### Data to examine
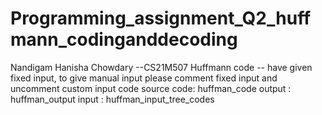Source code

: # Programming_assignment_Q2_huffmann_codinganddecoding
Nandigam Hanisha Chowdary --CS21M507
Huffmann code -- have given fixed input, to give manual input please comment fixed input and uncomment custom input code
  source code: huffman_code
  output     : huffman_output
  input      : huffman_input_tree_codes

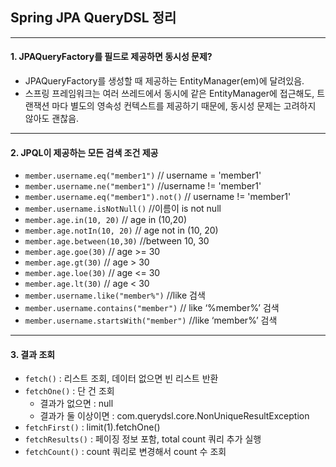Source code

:## Spring JPA QueryDSL 정리

---

#### 1. JPAQueryFactory를 필드로 제공하면 동시성 문제?

- JPAQueryFactory를 생성할 때 제공하는 EntityManager(em)에 달려있음.
- 스프링 프레임워크는 여러 쓰레드에서 동시에 같은 EntityManager에 접근해도, 트랜잭션 마다 별도의 영속성 컨텍스트를 제공하기 때문에, 동시성 문제는 고려하지 않아도 괜찮음.

---

#### 2. JPQL이 제공하는 모든 검색 조건 제공

- `member.username.eq("member1")` // username = 'member1'
- `member.username.ne("member1")` //username != 'member1'
- `member.username.eq("member1").not()` // username != 'member1'
- `member.username.isNotNull()` //이름이 is not null
- `member.age.in(10, 20)` // age in (10,20)
- `member.age.notIn(10, 20)` // age not in (10, 20)
- `member.age.between(10,30)` //between 10, 30
- `member.age.goe(30)` // age >= 30
- `member.age.gt(30)` // age > 30
- `member.age.loe(30)` // age <= 30
- `member.age.lt(30)` // age < 30
- `member.username.like("member%")` //like 검색
- `member.username.contains("member")` // like ‘%member%’ 검색
- `member.username.startsWith("member")` //like ‘member%’ 검색

---

#### 3. 결과 조회

- `fetch()` : 리스트 조회, 데이터 없으면 빈 리스트 반환
- `fetchOne()` : 단 건 조회
  - 결과가 없으면 : null
  - 결과가 둘 이상이면 : com.querydsl.core.NonUniqueResultException
- `fetchFirst()` : limit(1).fetchOne()
- `fetchResults()` : 페이징 정보 포함, total count 쿼리 추가 실행
- `fetchCount()` : count 쿼리로 변경해서 count 수 조회
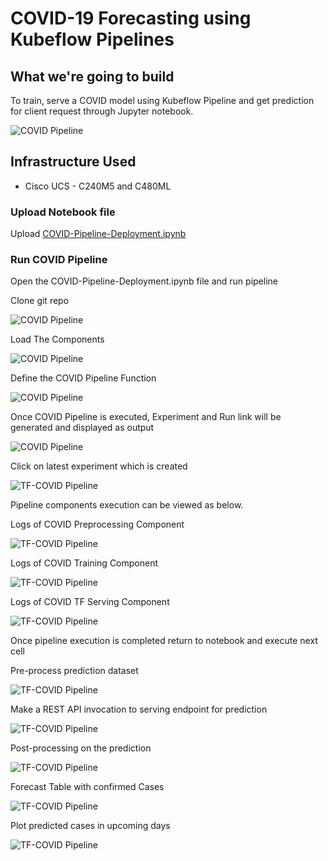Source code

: # COVID-19 Forecasting using Kubeflow Pipelines

## What we're going to build

To train, serve a COVID model using Kubeflow Pipeline and get prediction for client request through Jupyter notebook.

![COVID Pipeline](./pictures/0-covid-pipeline.PNG)

## Infrastructure Used

* Cisco UCS - C240M5 and C480ML

### Upload Notebook file

Upload [COVID-Pipeline-Deployment.ipynb](https://github.com/CiscoAI/cisco-kubeflow-starter-pack/blob/master/apps/healthcare/covid-forecasting/onprem/pipelines/COVID_Pipeline_Deployment.ipynb)

### Run COVID Pipeline

Open the COVID-Pipeline-Deployment.ipynb file and run pipeline

Clone git repo

![COVID Pipeline](./pictures/1-clone-repo.PNG)

Load The Components

![COVID Pipeline](./pictures/2-load-components.PNG)


Define the COVID Pipeline Function

![COVID Pipeline](./pictures/3-def-pipline-fn.PNG)


Once COVID Pipeline is executed, Experiment and Run link will be generated and displayed as output

![COVID Pipeline](pictures/4-run-pipeline.PNG)


Click on latest experiment which is created 

![TF-COVID Pipeline](./pictures/5-latest-experimnt.png)


Pipeline components execution can be viewed as below.

Logs of COVID Preprocessing Component

![TF-COVID Pipeline](./pictures/6-covid-preprocess.PNG)


Logs of COVID Training Component

![TF-COVID Pipeline](./pictures/7-covid-train.PNG)


Logs of COVID TF Serving Component

![TF-COVID Pipeline](./pictures/8-covid-serve.PNG)

Once pipeline execution is completed return to notebook and execute next cell

Pre-process prediction dataset

![TF-COVID Pipeline](./pictures/10-preprocessing-prediction.PNG)

Make a REST API invocation to serving endpoint for prediction

![TF-COVID Pipeline](./pictures/11-predict-tf-serving.PNG)

Post-processing on the prediction

![TF-COVID Pipeline](./pictures/12-concatenate-data.PNG)

Forecast Table with confirmed Cases

![TF-COVID Pipeline](./pictures/13-Forecasted-table.PNG)

Plot predicted cases in upcoming days

![TF-COVID Pipeline](./pictures/14-graph-of-confirmed.PNG)
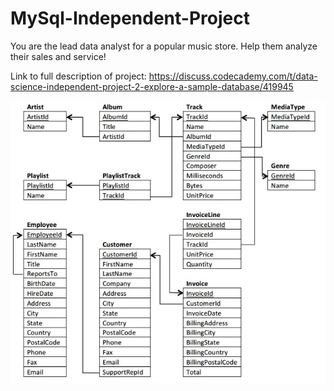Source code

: # MySql-Independent-Project

You are the lead data analyst for a popular music store. Help them analyze their sales and service!

Link to full description of project:
https://discuss.codecademy.com/t/data-science-independent-project-2-explore-a-sample-database/419945


![Chinook Database Schematics](https://github.com/RussH-code/MySql-Independent-Project/blob/main/Images/chinook_diagram.jpg)
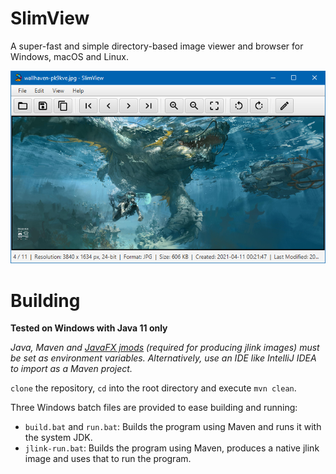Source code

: # SlimView

A super-fast and simple directory-based image viewer and browser for Windows, macOS and Linux.

![Screenshot](https://github.com/antikmozib/SlimView/blob/master/screenshot.png?raw=true)

<h1>Building</h1>

**Tested on Windows with Java 11 only**

_Java, Maven and [JavaFX jmods](https://openjfx.io/openjfx-docs/#modular) (required for producing jlink images) must be set as environment variables. Alternatively, use an IDE like IntelliJ IDEA to import as a Maven project._

`clone` the repository, `cd` into the root directory and execute `mvn clean`.

Three Windows batch files are provided to ease building and running:

* `build.bat` and `run.bat`: Builds the program using Maven and runs it with the system JDK.
* `jlink-run.bat`: Builds the program using Maven, produces a native jlink image and uses that to run the program.
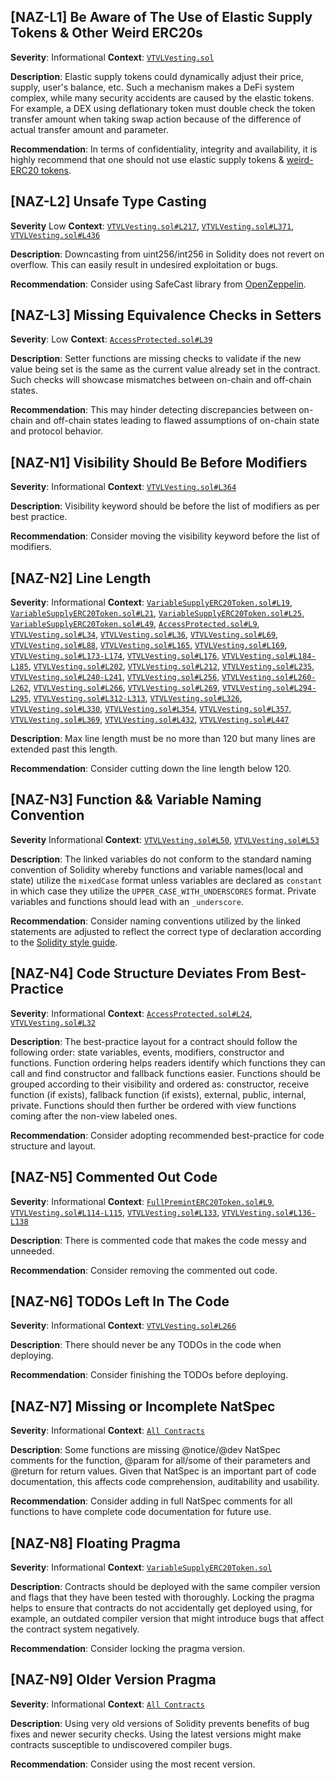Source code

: ## [NAZ-L1] Be Aware of The Use of Elastic Supply Tokens & Other Weird ERC20s
**Severity**: Informational
**Context**: [`VTVLVesting.sol`](https://github.com/code-423n4/2022-09-vtvl/blob/main/contracts/VTVLVesting.sol)

**Description**:
Elastic supply tokens could dynamically adjust their price, supply, user's balance, etc. Such a mechanism makes a DeFi system complex, while many security accidents are caused by the elastic tokens. For example, a DEX using deflationary token must double check the token transfer amount when taking swap action because of the difference of actual transfer amount and parameter.

**Recommendation**:
In terms of confidentiality, integrity and availability, it is highly recommend that one should not use elastic supply tokens & [weird-ERC20 tokens](https://github.com/d-xo/weird-erc20).



## [NAZ-L2] Unsafe Type Casting
**Severity** Low
**Context**: [`VTVLVesting.sol#L217`](https://github.com/code-423n4/2022-09-vtvl/blob/main/contracts/VTVLVesting.sol#L217), [`VTVLVesting.sol#L371`](https://github.com/code-423n4/2022-09-vtvl/blob/main/contracts/VTVLVesting.sol#l371), [`VTVLVesting.sol#L436`](https://github.com/code-423n4/2022-09-vtvl/blob/main/contracts/VTVLVesting.sol#l436) 

**Description**:
Downcasting from uint256/int256 in Solidity does not revert on overflow. This can easily result in undesired exploitation or bugs.

**Recommendation**:
Consider using SafeCast library from [OpenZeppelin](https://docs.openzeppelin.com/contracts/4.x/api/utils#SafeCast).


## [NAZ-L3] Missing Equivalence Checks in Setters
**Severity**: Low
**Context**: [`AccessProtected.sol#L39`](https://github.com/code-423n4/2022-09-vtvl/blob/main/contracts/AccessProtected.sol#L39)

**Description**:
Setter functions are missing checks to validate if the new value being set is the same as the current value already set in the contract. Such checks will showcase mismatches between on-chain and off-chain states.

**Recommendation**:
This may hinder detecting discrepancies between on-chain and off-chain states leading to flawed assumptions of on-chain state and protocol behavior.


## [NAZ-N1] Visibility Should Be Before Modifiers
**Severity**: Informational
**Context**: [`VTVLVesting.sol#L364`](https://github.com/code-423n4/2022-09-vtvl/blob/main/contracts/VTVLVesting.sol#l364)

**Description**:
Visibility keyword should be before the list of modifiers as per best practice.

**Recommendation**:
Consider moving the visibility keyword before the list of modifiers.


## [NAZ-N2] Line Length
**Severity**: Informational
**Context**: [`VariableSupplyERC20Token.sol#L19`](https://github.com/code-423n4/2022-09-vtvl/blob/main/contracts/token/VariableSupplyERC20Token.sol#L19), [`VariableSupplyERC20Token.sol#L21`](https://github.com/code-423n4/2022-09-vtvl/blob/main/contracts/token/VariableSupplyERC20Token.sol#L21), [`VariableSupplyERC20Token.sol#L25`](https://github.com/code-423n4/2022-09-vtvl/blob/main/contracts/token/VariableSupplyERC20Token.sol#L25), [`VariableSupplyERC20Token.sol#L49`](https://github.com/code-423n4/2022-09-vtvl/blob/main/contracts/token/VariableSupplyERC20Token.sol#L49), [`AccessProtected.sol#L9`](https://github.com/code-423n4/2022-09-vtvl/blob/main/contracts/AccessProtected.sol#L9), [`VTVLVesting.sol#L34`](https://github.com/code-423n4/2022-09-vtvl/blob/main/contracts/VTVLVesting.sol#L34), [`VTVLVesting.sol#L36`](https://github.com/code-423n4/2022-09-vtvl/blob/main/contracts/VTVLVesting.sol#L36), [`VTVLVesting.sol#L69`](https://github.com/code-423n4/2022-09-vtvl/blob/main/contracts/VTVLVesting.sol#L69), [`VTVLVesting.sol#L88`](https://github.com/code-423n4/2022-09-vtvl/blob/main/contracts/VTVLVesting.sol#L88), [`VTVLVesting.sol#L165`](https://github.com/code-423n4/2022-09-vtvl/blob/main/contracts/VTVLVesting.sol#l165), [`VTVLVesting.sol#L169`](https://github.com/code-423n4/2022-09-vtvl/blob/main/contracts/VTVLVesting.sol#L169), [`VTVLVesting.sol#L173-L174`](https://github.com/code-423n4/2022-09-vtvl/blob/main/contracts/VTVLVesting.sol#L173-L174), [`VTVLVesting.sol#L176`](https://github.com/code-423n4/2022-09-vtvl/blob/main/contracts/VTVLVesting.sol#L176), [`VTVLVesting.sol#L184-L185`](https://github.com/code-423n4/2022-09-vtvl/blob/main/contracts/VTVLVesting.sol#L184-L185), [`VTVLVesting.sol#L202`](https://github.com/code-423n4/2022-09-vtvl/blob/main/contracts/VTVLVesting.sol#L202), [`VTVLVesting.sol#L212`](https://github.com/code-423n4/2022-09-vtvl/blob/main/contracts/VTVLVesting.sol#L212), [`VTVLVesting.sol#L235`](https://github.com/code-423n4/2022-09-vtvl/blob/main/contracts/VTVLVesting.sol#L235), [`VTVLVesting.sol#L240-L241`](https://github.com/code-423n4/2022-09-vtvl/blob/main/contracts/VTVLVesting.sol#l240-L241), [`VTVLVesting.sol#L256`](https://github.com/code-423n4/2022-09-vtvl/blob/main/contracts/VTVLVesting.sol#L256), [`VTVLVesting.sol#L260-L262`](https://github.com/code-423n4/2022-09-vtvl/blob/main/contracts/VTVLVesting.sol#L260-L262), [`VTVLVesting.sol#L266`](https://github.com/code-423n4/2022-09-vtvl/blob/main/contracts/VTVLVesting.sol#L266), [`VTVLVesting.sol#L269`](https://github.com/code-423n4/2022-09-vtvl/blob/main/contracts/VTVLVesting.sol#L269), [`VTVLVesting.sol#L294-L295`](https://github.com/code-423n4/2022-09-vtvl/blob/main/contracts/VTVLVesting.sol#L294-L295), [`VTVLVesting.sol#L312-L313`](https://github.com/code-423n4/2022-09-vtvl/blob/main/contracts/VTVLVesting.sol#L312-L313), [`VTVLVesting.sol#L326`](https://github.com/code-423n4/2022-09-vtvl/blob/main/contracts/VTVLVesting.sol#L326), [`VTVLVesting.sol#L330`](https://github.com/code-423n4/2022-09-vtvl/blob/main/contracts/VTVLVesting.sol#L330), [`VTVLVesting.sol#L354`](https://github.com/code-423n4/2022-09-vtvl/blob/main/contracts/VTVLVesting.sol#L354), [`VTVLVesting.sol#L357`](https://github.com/code-423n4/2022-09-vtvl/blob/main/contracts/VTVLVesting.sol#L357), [`VTVLVesting.sol#L369`](https://github.com/code-423n4/2022-09-vtvl/blob/main/contracts/VTVLVesting.sol#L369), [`VTVLVesting.sol#L432`](https://github.com/code-423n4/2022-09-vtvl/blob/main/contracts/VTVLVesting.sol#L432), [`VTVLVesting.sol#L447`](https://github.com/code-423n4/2022-09-vtvl/blob/main/contracts/VTVLVesting.sol#l447)

**Description**:
Max line length must be no more than 120 but many lines are extended past this length.

**Recommendation**:
Consider cutting down the line length below 120.


## [NAZ-N3] Function && Variable Naming Convention
**Severity** Informational
**Context**: [`VTVLVesting.sol#L50`](https://github.com/code-423n4/2022-09-vtvl/blob/main/contracts/VTVLVesting.sol#L50), [`VTVLVesting.sol#L53`](https://github.com/code-423n4/2022-09-vtvl/blob/main/contracts/VTVLVesting.sol#L53)

**Description**:
The linked variables do not conform to the standard naming convention of Solidity whereby functions and variable names(local and state) utilize the `mixedCase` format unless variables are declared as `constant` in which case they utilize the `UPPER_CASE_WITH_UNDERSCORES` format. Private variables and functions should lead with an `_underscore`.

**Recommendation**:
Consider naming conventions utilized by the linked statements are adjusted to reflect the correct type of declaration according to the [Solidity style guide](https://docs.soliditylang.org/en/latest/style-guide.html). 


## [NAZ-N4] Code Structure Deviates From Best-Practice
**Severity**: Informational
**Context**: [`AccessProtected.sol#L24`](https://github.com/code-423n4/2022-09-vtvl/blob/main/contracts/AccessProtected.sol#L24), [`VTVLVesting.sol#L32`](https://github.com/code-423n4/2022-09-vtvl/blob/main/contracts/VTVLVesting.sol#L32)

**Description**:
The best-practice layout for a contract should follow the following order: state variables, events, modifiers, constructor and functions. Function ordering helps readers identify which functions they can call and find constructor and fallback functions easier.  Functions should be grouped according to their visibility and ordered as: constructor, receive function (if exists), fallback function (if exists), external, public, internal, private. Functions should then further be ordered with view functions coming after the non-view labeled ones.

**Recommendation**:
Consider adopting recommended best-practice for code structure and layout.


## [NAZ-N5] Commented Out Code
**Severity**: Informational
**Context**: [`FullPremintERC20Token.sol#L9`](https://github.com/code-423n4/2022-09-vtvl/blob/main/contracts/token/FullPremintERC20Token.sol#L9), [`VTVLVesting.sol#L114-L115`](https://github.com/code-423n4/2022-09-vtvl/blob/main/contracts/VTVLVesting.sol#L114-L115), [`VTVLVesting.sol#L133`](https://github.com/code-423n4/2022-09-vtvl/blob/main/contracts/VTVLVesting.sol#L133), [`VTVLVesting.sol#L136-L138`](https://github.com/code-423n4/2022-09-vtvl/blob/main/contracts/VTVLVesting.sol#L136-L138)

**Description**:
There is commented code that makes the code messy and unneeded. 

**Recommendation**:
Consider removing the commented out code.


## [NAZ-N6] TODOs Left In The Code
**Severity**: Informational
**Context**: [`VTVLVesting.sol#L266`](https://github.com/code-423n4/2022-09-vtvl/blob/main/contracts/VTVLVesting.sol#L266)

**Description**:
There should never be any TODOs in the code when deploying.

**Recommendation**:
Consider finishing the TODOs before deploying.


## [NAZ-N7] Missing or Incomplete NatSpec
**Severity**: Informational
**Context**: [`All Contracts`](https://github.com/code-423n4/2022-09-vtvl/tree/main/contracts)

**Description**:
Some functions are missing @notice/@dev NatSpec comments for the function, @param for all/some of their parameters and @return for return values. Given that NatSpec is an important part of code documentation, this affects code comprehension, auditability and usability.

**Recommendation**:
Consider adding in full NatSpec comments for all functions to have complete code documentation for future use.


## [NAZ-N8] Floating Pragma
**Severity**: Informational
**Context**: [`VariableSupplyERC20Token.sol`](https://github.com/code-423n4/2022-09-vtvl/blob/main/contracts/token/VariableSupplyERC20Token.sol)

**Description**:
Contracts should be deployed with the same compiler version and flags that they have been tested with thoroughly. Locking the pragma helps to ensure that contracts do not accidentally get deployed using, for example, an outdated compiler version that might introduce bugs that affect the contract system negatively.

**Recommendation**: 
Consider locking the pragma version.


## [NAZ-N9] Older Version Pragma
**Severity**: Informational
**Context**: [`All Contracts`](https://github.com/code-423n4/2022-09-vtvl/tree/main/contracts)

**Description**:
Using very old versions of Solidity prevents benefits of bug fixes and newer security checks. Using the latest versions might make contracts susceptible to undiscovered compiler bugs. 

**Recommendation**:
Consider using the most recent version.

### What you should do
Copy out the lines above exactly, beginning at the one that contains "## What we're going to build" and ending at the one that contains "Once pipeline execution".

### Problem solution
## What we're going to build

To train, serve a COVID model using Kubeflow Pipeline and get prediction for client request through Jupyter notebook.

![COVID Pipeline](./pictures/0-covid-pipeline.PNG)

## Infrastructure Used

* Cisco UCS - C240M5 and C480ML

### Upload Notebook file

Upload [COVID-Pipeline-Deployment.ipynb](https://github.com/CiscoAI/cisco-kubeflow-starter-pack/blob/master/apps/healthcare/covid-forecasting/onprem/pipelines/COVID_Pipeline_Deployment.ipynb)

### Run COVID Pipeline

Open the COVID-Pipeline-Deployment.ipynb file and run pipeline

Clone git repo

![COVID Pipeline](./pictures/1-clone-repo.PNG)

Load The Components

![COVID Pipeline](./pictures/2-load-components.PNG)


Define the COVID Pipeline Function

![COVID Pipeline](./pictures/3-def-pipline-fn.PNG)


Once COVID Pipeline is executed, Experiment and Run link will be generated and displayed as output

![COVID Pipeline](pictures/4-run-pipeline.PNG)


Click on latest experiment which is created 

![TF-COVID Pipeline](./pictures/5-latest-experimnt.png)


Pipeline components execution can be viewed as below.

Logs of COVID Preprocessing Component

![TF-COVID Pipeline](./pictures/6-covid-preprocess.PNG)


Logs of COVID Training Component

![TF-COVID Pipeline](./pictures/7-covid-train.PNG)


Logs of COVID TF Serving Component

![TF-COVID Pipeline](./pictures/8-covid-serve.PNG)

Once pipeline execution is completed return to notebook and execute next cell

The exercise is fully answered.